亡き父の足跡 カメラで追う 自分の立ち位置分からなくなる… それぞれに今がある 6.3大火砕流30年

報道関係者らが犠牲になった「定点」で手を合わせる矢内さん=島原市北上木場町

 43人の死者・行方不明者を出した1991年6月3日の雲仙・普賢岳大火砕流惨事から間もなく30年。別れも告げず突然逝ってしまった大切な家族への思いは、時が過ぎても変わることはない。東京在住の会社員でカメラマンでもある矢内美春さん(31)は、NHK報道カメラマンだった父の万喜男さん=当時(31)=を亡くした。美春さんは15日、万喜男さんの最期の取材現場となった島原市で亡き父に思いをはせた。

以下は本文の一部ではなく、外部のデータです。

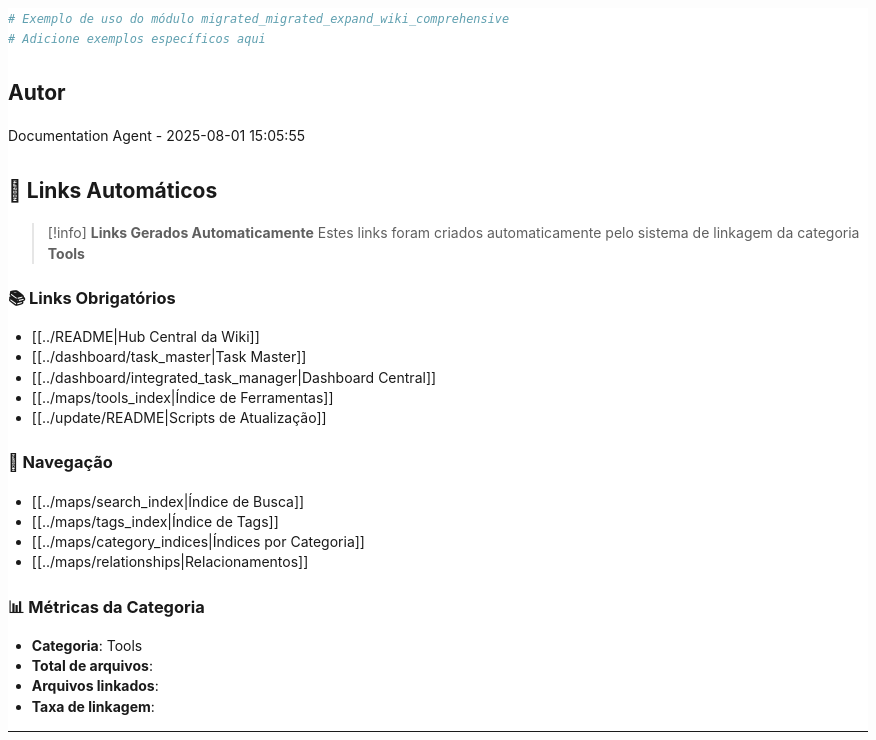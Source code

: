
 ```python
# Exemplo de uso do módulo migrated_migrated_expand_wiki_comprehensive
# Adicione exemplos específicos aqui
```

## Autor

Documentation Agent - 2025-08-01 15:05:55

## 🔗 **Links Automáticos**

> [!info] **Links Gerados Automaticamente**
> Estes links foram criados automaticamente pelo sistema de linkagem da categoria **Tools**

### **📚 Links Obrigatórios**
- [[../README|Hub Central da Wiki]]
- [[../dashboard/task_master|Task Master]]
- [[../dashboard/integrated_task_manager|Dashboard Central]]
- [[../maps/tools_index|Índice de Ferramentas]]
- [[../update/README|Scripts de Atualização]]

### **🧭 Navegação**
- [[../maps/search_index|Índice de Busca]]
- [[../maps/tags_index|Índice de Tags]]
- [[../maps/category_indices|Índices por Categoria]]
- [[../maps/relationships|Relacionamentos]]

### **📊 Métricas da Categoria**
- **Categoria**: Tools
- **Total de arquivos**: 
- **Arquivos linkados**: 
- **Taxa de linkagem**: 

---

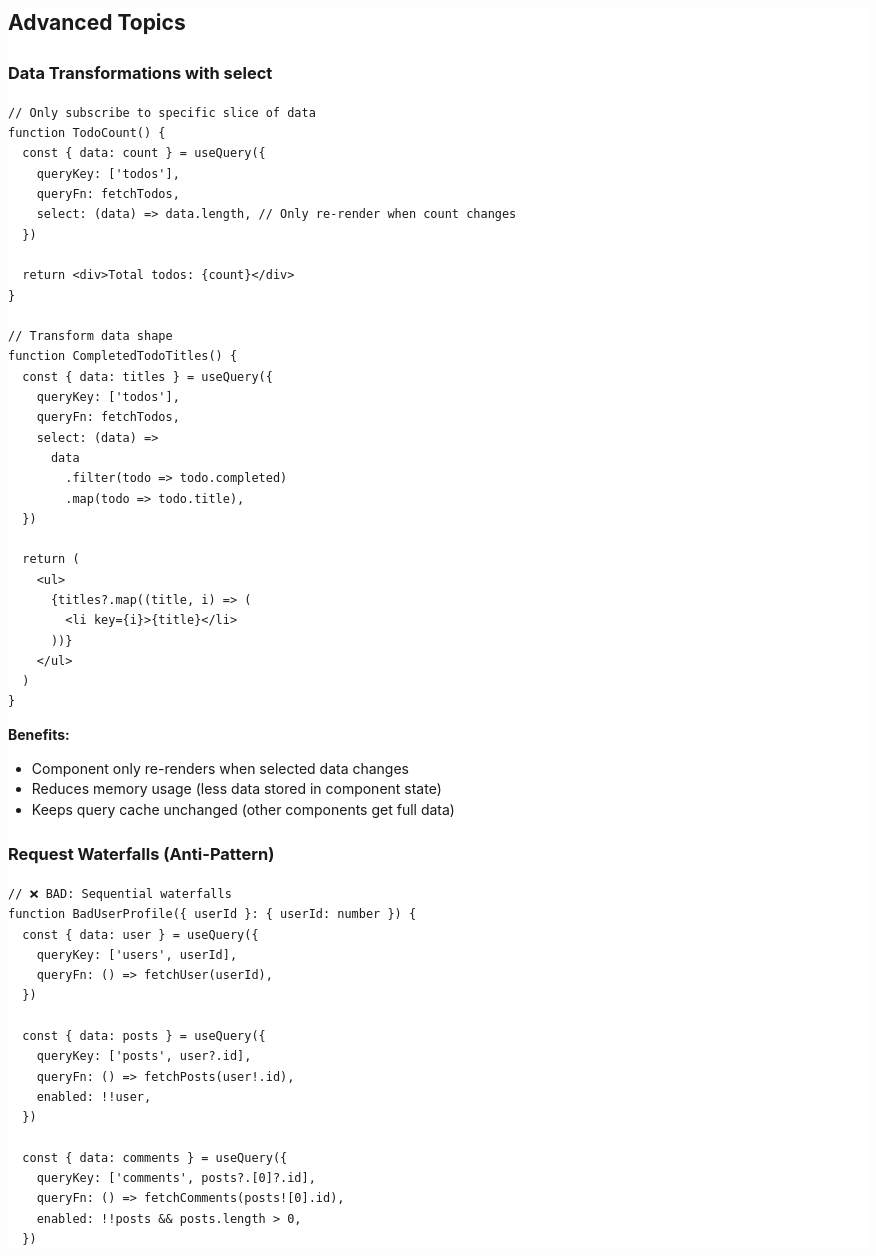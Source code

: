 ## Advanced Topics

### Data Transformations with select

```tsx
// Only subscribe to specific slice of data
function TodoCount() {
  const { data: count } = useQuery({
    queryKey: ['todos'],
    queryFn: fetchTodos,
    select: (data) => data.length, // Only re-render when count changes
  })

  return <div>Total todos: {count}</div>
}

// Transform data shape
function CompletedTodoTitles() {
  const { data: titles } = useQuery({
    queryKey: ['todos'],
    queryFn: fetchTodos,
    select: (data) =>
      data
        .filter(todo => todo.completed)
        .map(todo => todo.title),
  })

  return (
    <ul>
      {titles?.map((title, i) => (
        <li key={i}>{title}</li>
      ))}
    </ul>
  )
}
```

**Benefits:**
- Component only re-renders when selected data changes
- Reduces memory usage (less data stored in component state)
- Keeps query cache unchanged (other components get full data)

### Request Waterfalls (Anti-Pattern)

```tsx
// ❌ BAD: Sequential waterfalls
function BadUserProfile({ userId }: { userId: number }) {
  const { data: user } = useQuery({
    queryKey: ['users', userId],
    queryFn: () => fetchUser(userId),
  })

  const { data: posts } = useQuery({
    queryKey: ['posts', user?.id],
    queryFn: () => fetchPosts(user!.id),
    enabled: !!user,
  })

  const { data: comments } = useQuery({
    queryKey: ['comments', posts?.[0]?.id],
    queryFn: () => fetchComments(posts![0].id),
    enabled: !!posts && posts.length > 0,
  })

```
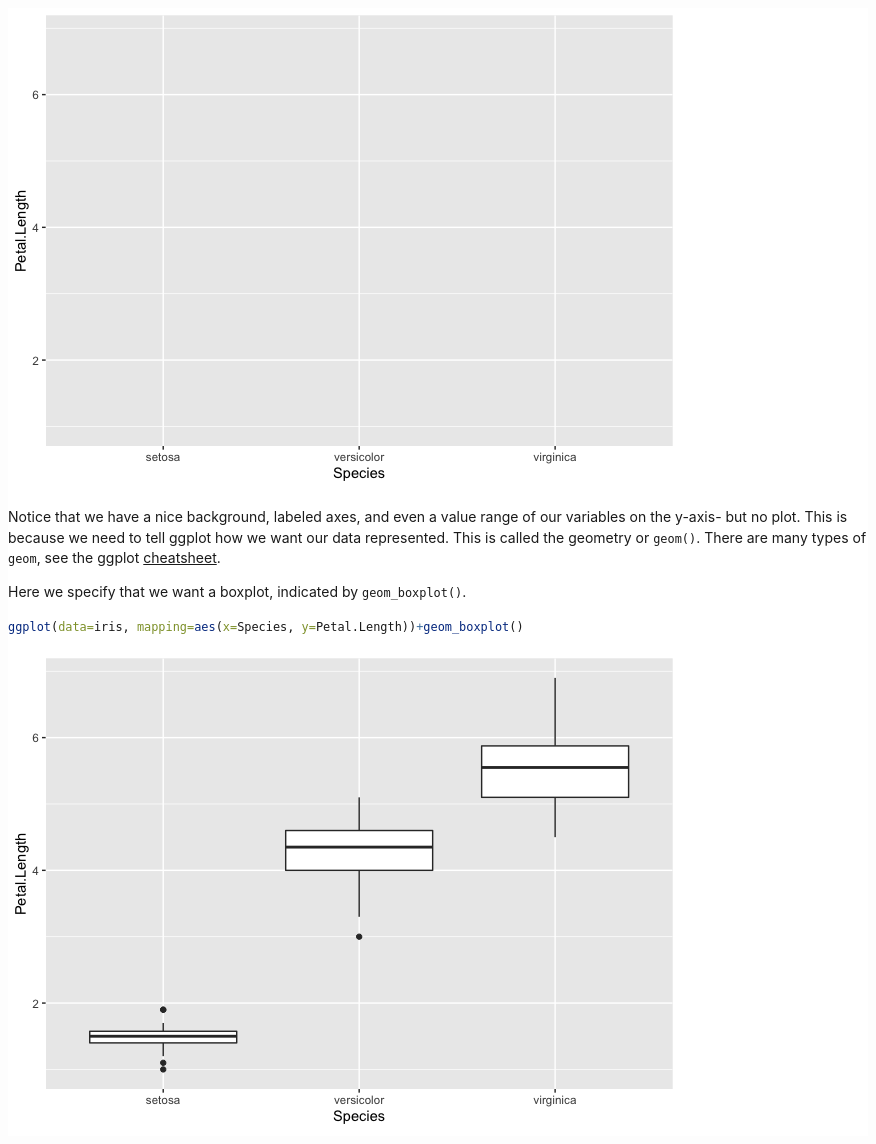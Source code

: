 ![](lab9_1_files/figure-html/unnamed-chunk-4-1.png)

Notice that we have a nice background, labeled axes, and even a value range of our variables on the y-axis- but no plot. This is because we need to tell ggplot how we want our data represented. This is called the geometry or `geom()`. There are many types of `geom`, see the ggplot [cheatsheet](https://www.rstudio.com/wp-content/uploads/2015/03/ggplot2-cheatsheet.pdf).

Here we specify that we want a boxplot, indicated by `geom_boxplot()`.

```r
ggplot(data=iris, mapping=aes(x=Species, y=Petal.Length))+geom_boxplot()
```

![](lab9_1_files/figure-html/unnamed-chunk-5-1.png)
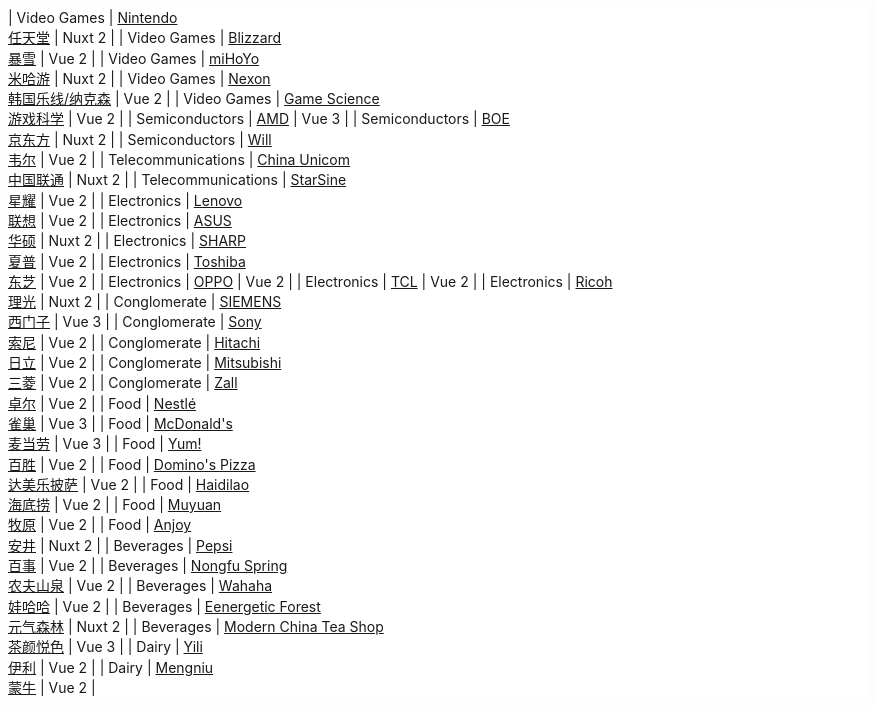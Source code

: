 |     Video Games      |                                [Nintendo<br>任天堂](https://www.nintendoswitch.com.cn/)                                |       Nuxt 2       |
|     Video Games      |                                      [Blizzard<br>暴雪](https://hs.blizzard.cn/)                                       |       Vue 2        |
|     Video Games      |                                      [miHoYo<br>米哈游](https://www.mihoyo.com/)                                       |       Nuxt 2       |
|     Video Games      |                                   [Nexon<br>韩国乐线/纳克森](https://www.nexon.com/)                                   |       Vue 2        |
|     Video Games      |                                [Game Science<br>游戏科学](https://www.heishenhua.com/)                                 |       Vue 2        |
|    Semiconductors    |                                         [AMD](https://www.amd.com/zh-cn.html)                                          |       Vue 3        |
|    Semiconductors    |                                         [BOE<br>京东方](https://www.boe.com/)                                          |       Nuxt 2       |
|    Semiconductors    |                                   [Will<br>韦尔](https://www.omnivision-group.com/)                                    |       Vue 2        |
|  Telecommunications  |                              [China Unicom<br>中国联通](https://www.chinaunicom.com.cn/)                               |       Nuxt 2       |
|  Telecommunications  |                                      [StarSine<br>星耀](http://www.starsine.cn/)                                       |       Vue 2        |
|     Electronics      |                                      [Lenovo<br>联想](https://www.lenovo.com.cn/)                                      |       Vue 2        |
|     Electronics      |                                        [ASUS<br>华硕](https://w3.asus.com.cn/)                                         |       Nuxt 2       |
|     Electronics      |                                   [SHARP<br>夏普](https://www.sharp-home.com.hk/en/)                                   |       Vue 2        |
|     Electronics      |                                     [Toshiba<br>东芝](https://www.global.toshiba/)                                     |       Vue 2        |
|     Electronics      |                                            [OPPO](https://www.oppo.com/cn/)                                            |       Vue 2        |
|     Electronics      |                                            [TCL](https://www.tcl.com/cn/zh)                                            |       Vue 2        |
|     Electronics      |                                       [Ricoh<br>理光](https://www.ricoh.com.cn/)                                       |       Nuxt 2       |
|     Conglomerate     |                                [SIEMENS<br>西门子](https://www.siemens.com/cn/zh.html)                                 |       Vue 3        |
|     Conglomerate     |                                [Sony<br>索尼](https://www.sony.com.hk/product/ps5/zh/)                                 |       Vue 2        |
|     Conglomerate     |                                     [Hitachi<br>日立](https://www.hitachi.com.cn/)                                     |       Vue 2        |
|     Conglomerate     |                                  [Mitsubishi<br>三菱](https://www.mitsubishi.com/en/)                                  |       Vue 2        |
|     Conglomerate     |                                         [Zall<br>卓尔](https://www.zall.net/)                                          |       Vue 2        |
|         Food         |                                     [Nestlé<br>雀巢](https://shop.nestle.com.hk/)                                      |       Vue 3        |
|         Food         |                                 [McDonald's<br>麦当劳](https://www.mcdonalds.com.cn/)                                  |       Vue 3        |
|         Food         |                                       [Yum!<br>百胜](https://www.yumchina.com/)                                        |       Vue 2        |
|         Food         |                            [Domino's Pizza<br>达美乐披萨](https://www.dominos.com.cn/home)                             |       Vue 2        |
|         Food         |                                    [Haidilao<br>海底捞](https://www.haidilao.com/)                                     |       Vue 2        |
|         Food         |                                     [Muyuan<br>牧原](https://www.muyuanfoods.com/)                                     |       Vue 2        |
|         Food         |                                      [Anjoy<br>安井](https://www.anjoyfood.com/)                                       |       Nuxt 2       |
|      Beverages       |                                      [Pepsi<br>百事](https://www.pepsico.com.cn/)                                      |       Vue 2        |
|      Beverages       |                               [Nongfu Spring<br>农夫山泉](https://www.nongfuspring.com/)                               |       Vue 2        |
|      Beverages       |                                     [Wahaha<br>娃哈哈](https://www.wahaha.com.cn/)                                     |       Vue 2        |
|      Beverages       |                             [Eenergetic Forest<br>元气森林](https://www.yuanqisenlin.com/)                             |       Nuxt 2       |
|      Beverages       |                             [Modern China Tea Shop<br>茶颜悦色](https://www.cyystea.com/)                              |       Vue 3        |
|        Dairy         |                                         [Yili<br>伊利](https://www.yili.com/)                                          |       Vue 2        |
|        Dairy         |                                     [Mengniu<br>蒙牛](https://www.mengniu.com.cn/)                                     |       Vue 2        |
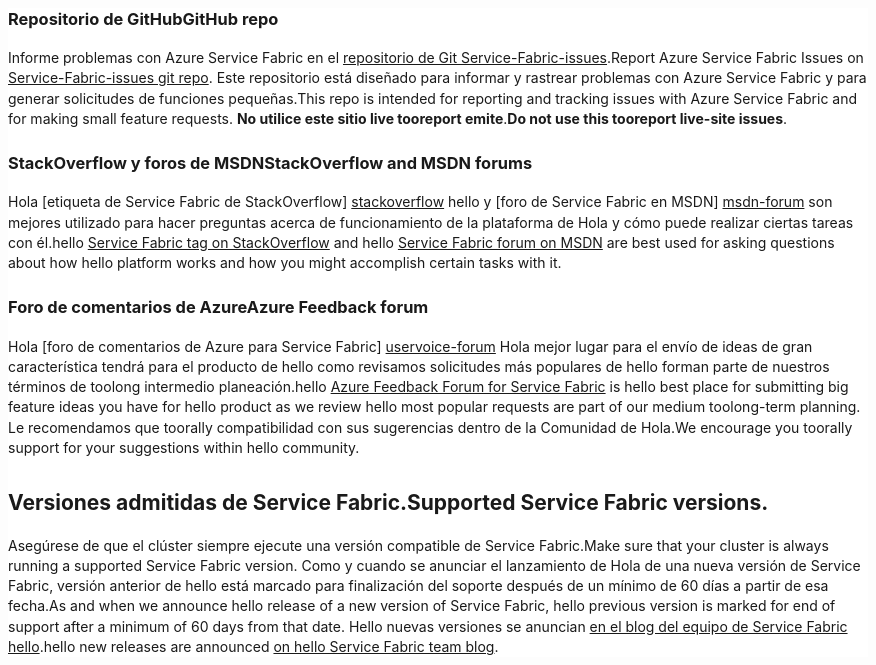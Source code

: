 ### <a name="github-repo"></a><span data-ttu-id="fd662-119">Repositorio de GitHub</span><span class="sxs-lookup"><span data-stu-id="fd662-119">GitHub repo</span></span> 
<span data-ttu-id="fd662-120">Informe problemas con Azure Service Fabric en el [repositorio de Git Service-Fabric-issues](https://github.com/Azure/service-fabric-issues).</span><span class="sxs-lookup"><span data-stu-id="fd662-120">Report Azure Service Fabric Issues on [Service-Fabric-issues git repo](https://github.com/Azure/service-fabric-issues).</span></span> <span data-ttu-id="fd662-121">Este repositorio está diseñado para informar y rastrear problemas con Azure Service Fabric y para generar solicitudes de funciones pequeñas.</span><span class="sxs-lookup"><span data-stu-id="fd662-121">This repo is intended for reporting and tracking issues with Azure Service Fabric and for making small feature requests.</span></span> <span data-ttu-id="fd662-122">**No utilice este sitio live tooreport emite**.</span><span class="sxs-lookup"><span data-stu-id="fd662-122">**Do not use this tooreport live-site issues**.</span></span>

### <a name="stackoverflow-and-msdn-forums"></a><span data-ttu-id="fd662-123">StackOverflow y foros de MSDN</span><span class="sxs-lookup"><span data-stu-id="fd662-123">StackOverflow and MSDN forums</span></span>

<span data-ttu-id="fd662-124">Hola [etiqueta de Service Fabric de StackOverflow] [ stackoverflow] hello y [foro de Service Fabric en MSDN] [ msdn-forum] son mejores utilizado para hacer preguntas acerca de funcionamiento de la plataforma de Hola y cómo puede realizar ciertas tareas con él.</span><span class="sxs-lookup"><span data-stu-id="fd662-124">hello [Service Fabric tag on StackOverflow][stackoverflow] and hello [Service Fabric forum on MSDN][msdn-forum] are best used for asking questions about how hello platform works and how you might accomplish certain tasks with it.</span></span>

### <a name="azure-feedback-forum"></a><span data-ttu-id="fd662-125">Foro de comentarios de Azure</span><span class="sxs-lookup"><span data-stu-id="fd662-125">Azure Feedback forum</span></span>

<span data-ttu-id="fd662-126">Hola [foro de comentarios de Azure para Service Fabric] [ uservoice-forum] Hola mejor lugar para el envío de ideas de gran característica tendrá para el producto de hello como revisamos solicitudes más populares de hello forman parte de nuestros términos de toolong intermedio planeación.</span><span class="sxs-lookup"><span data-stu-id="fd662-126">hello [Azure Feedback Forum for Service Fabric][uservoice-forum] is hello best place for submitting big feature ideas you have for hello product as we review hello most popular requests are part of our medium toolong-term planning.</span></span> <span data-ttu-id="fd662-127">Le recomendamos que toorally compatibilidad con sus sugerencias dentro de la Comunidad de Hola.</span><span class="sxs-lookup"><span data-stu-id="fd662-127">We encourage you toorally support for your suggestions within hello community.</span></span>


<a id="releasesuport"></a>
## <a name="supported-service-fabric-versions"></a><span data-ttu-id="fd662-128">Versiones admitidas de Service Fabric.</span><span class="sxs-lookup"><span data-stu-id="fd662-128">Supported Service Fabric versions.</span></span>

<span data-ttu-id="fd662-129">Asegúrese de que el clúster siempre ejecute una versión compatible de Service Fabric.</span><span class="sxs-lookup"><span data-stu-id="fd662-129">Make sure that your cluster is always running a supported Service Fabric version.</span></span> <span data-ttu-id="fd662-130">Como y cuando se anunciar el lanzamiento de Hola de una nueva versión de Service Fabric, versión anterior de hello está marcado para finalización del soporte después de un mínimo de 60 días a partir de esa fecha.</span><span class="sxs-lookup"><span data-stu-id="fd662-130">As and when we announce hello release of a new version of Service Fabric, hello previous version is marked for end of support after a minimum of 60 days from that date.</span></span> <span data-ttu-id="fd662-131">Hello nuevas versiones se anuncian [en el blog del equipo de Service Fabric hello](https://blogs.msdn.microsoft.com/azureservicefabric/).</span><span class="sxs-lookup"><span data-stu-id="fd662-131">hello new releases are announced [on hello Service Fabric team blog](https://blogs.msdn.microsoft.com/azureservicefabric/).</span></span>


[msdn-forum]: https://social.msdn.microsoft.com/Forums/en-US/home?forum=AzureServiceFabric
[stackoverflow]: http://stackoverflow.com/questions/tagged/azure-service-fabric
[uservoice-forum]: https://feedback.azure.com/forums/293901-service-fabric
[acom-docs]: http://aka.ms/servicefabricdocs
[sample-repos]: http://aka.ms/servicefabricsamples
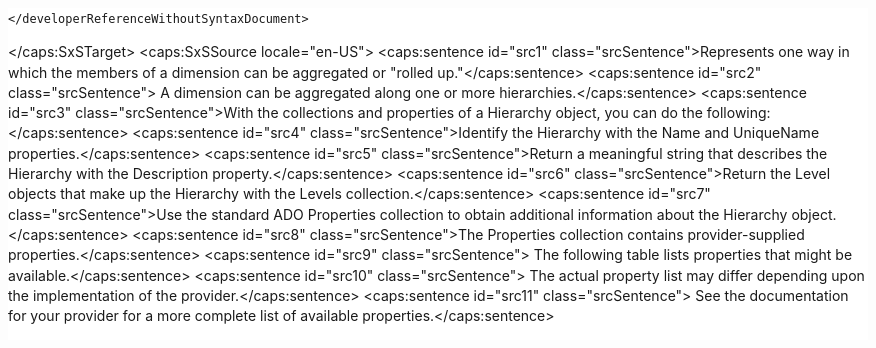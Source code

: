     </developerReferenceWithoutSyntaxDocument>
  </caps:SxSTarget>
  <caps:SxSSource locale="en-US">
    <developerReferenceWithoutSyntaxDocument xsi:schemaLocation="http://ddue.schemas.microsoft.com/authoring/2003/5 http://dduestorage.blob.core.windows.net/ddueschema/developer.xsd" xmlns="http://ddue.schemas.microsoft.com/authoring/2003/5" xmlns:xlink="http://www.w3.org/1999/xlink" xmlns:xsi="http://www.w3.org/2001/XMLSchema-instance">
      <introduction>
        <para>
          <caps:sentence id="src1" class="srcSentence">Represents one way in which the members of a <legacyLink xlink:href="66adbbd2-23a3-4c19-a91b-84c31309aa1b">dimension</legacyLink> can be aggregated or "rolled up."</caps:sentence>
          <caps:sentence id="src2" class="srcSentence"> A dimension can be aggregated along one or more hierarchies.</caps:sentence>
        </para>
      </introduction>
      <languageReferenceRemarks>
        <content>
          <para>
            <caps:sentence id="src3" class="srcSentence">With the collections and properties of a <legacyBold>Hierarchy</legacyBold> object, you can do the following:  </caps:sentence>
          </para>
          <list class="bullet">
            <listItem>
              <para>
                <caps:sentence id="src4" class="srcSentence">Identify the <legacyBold>Hierarchy</legacyBold> with the <legacyLink xlink:href="4a04380b-51dc-4aaf-8d25-123cdd589641">Name</legacyLink> and <legacyLink xlink:href="5b977956-e252-4861-8425-f1aaf6b80130">UniqueName</legacyLink> properties.</caps:sentence>
              </para>
            </listItem>
            <listItem>
              <para>
                <caps:sentence id="src5" class="srcSentence">Return a meaningful string that describes the <legacyBold>Hierarchy</legacyBold> with the <legacyLink xlink:href="6d626d35-0bf3-4f24-9934-ad9c9c91273a">Description</legacyLink> property.</caps:sentence>
              </para>
            </listItem>
            <listItem>
              <para>
                <caps:sentence id="src6" class="srcSentence">Return the <legacyLink xlink:href="37815869-ed30-45fd-9aea-0a986c1b305c">Level</legacyLink> objects that make up the <legacyBold>Hierarchy</legacyBold> with the <legacyLink xlink:href="fed8684a-b428-4ee4-8f8d-928abe4ad9ad">Levels</legacyLink> collection.</caps:sentence>
              </para>
            </listItem>
            <listItem>
              <para>
                <caps:sentence id="src7" class="srcSentence">Use the standard ADO <legacyLink xlink:href="1d539aa8-ce0d-4418-ab03-8d0a3c1e9d82">Properties</legacyLink> collection to obtain additional information about the <legacyBold>Hierarchy</legacyBold> object.</caps:sentence>
              </para>
            </listItem>
          </list>
          <para>
            <caps:sentence id="src8" class="srcSentence">The <legacyBold>Properties</legacyBold> collection contains provider-supplied properties.</caps:sentence>
            <caps:sentence id="src9" class="srcSentence"> The following table lists properties that might be available.</caps:sentence>
            <caps:sentence id="src10" class="srcSentence"> The actual property list may differ depending upon the implementation of the provider.</caps:sentence>
            <caps:sentence id="src11" class="srcSentence"> See the documentation for your provider for a more complete list of available properties.</caps:sentence>
          </para>
          <table>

 当時1歳。父との思い出はなく、20歳を機にカメラを手に「父を知る旅」をスタートさせた。それから約10年。亡くなった父と同じ年齢になった今年、撮りためた作品の一部を紹介する写真展を15日から雲仙岳災害記念館(同市平成町)で開くことを決めた。
 万喜男さんは1982年、NHKに入局。報道カメラマンとしてNHKスペシャル「北極圏」「熱帯雨林」など数々の映像作品を残したほか、湾岸戦争では解放直後のクウェートに入り、衝撃的な映像を全世界に伝えた。88年、真由美さんと結婚。90年3月に美春さんを授かった。
 島原には91年6月1日から約1週間の予定で入り、3日午後4時8分、消防団員の詰め所だった北上木場農業研修所で大火砕流にのみ込まれた。大村市の国立長崎中央病院(現・国立病院機構長崎医療センター)に搬送され、約3週間後の25日、帰らぬ人に。足の指で「ワタシは不死身だ」と記すなど、家族のために懸命に生きようとしていたという。
 「あなた、この日が来たね。そろそろ(墓参りに)行かないとね」-。父の命日が近づくと、母はつぶやいた。遺された母娘にとって、この時期は暑く、苦しく、寂しい季節-。生前の父を知る人や家族、残された写真や記録などから、父の姿を何度となく思い浮かべた。
 深く思い悩んだこともある。当時、過熱していた報道関係者の取材競争に巻き込まれた地元の人たちがいたことを知った。「災害犠牲者の遺族だが、一方で加害者でもあったのではないか。難しい気持ちの30年だった。メディアに対する地元のいろいろな考え方を重く受け止めたい」。罪悪感で胸が押しつぶされそうになり、「自分の立ち位置が分からなくなった」ことも。「島原に行くことは、父を知るための一番の近道」ではあったが、怖くもあった。
 それでも「自分の目で(父の足跡を)どうしても確かめたい」。20歳になった2010年夏、意を決して一人で島原に向かった。地元の人の自宅にお世話になりながら現地を歩き、多くの人たちと災害後の人生について語り合った。「それぞれの考え方や生き方、今があることを知った」
 ちょうどその頃、父が撮影したホームビデオが見つかり、美春さんが1歳の誕生日を迎えるまでの日々が記録されていた。大柄で筋骨隆々の父。「みはるー、こっちだよー」。低くて優しい声に父の深い愛を感じ、涙があふれた。「父はいつでも、そばにいる」。そう感じることができるようになった。
 大火砕流当時の映像が流れるテレビ画面を、父が愛用していたフィルムカメラで撮影したこともある。「父が見ていた同じ光景を、ファインダーを通して見たい」と思ったからだ。「まるで父を追体験しているようだった」。美春さんは今も、遺品のカメラを手に写真を撮り、作品を見つめ、人と語らう。「見えない星を夜空に探すように、いつも、目に映る世界の中に父の姿を探している」
 美春さんの写真展は6月27日(午前9時~午後6時)まで開かれている。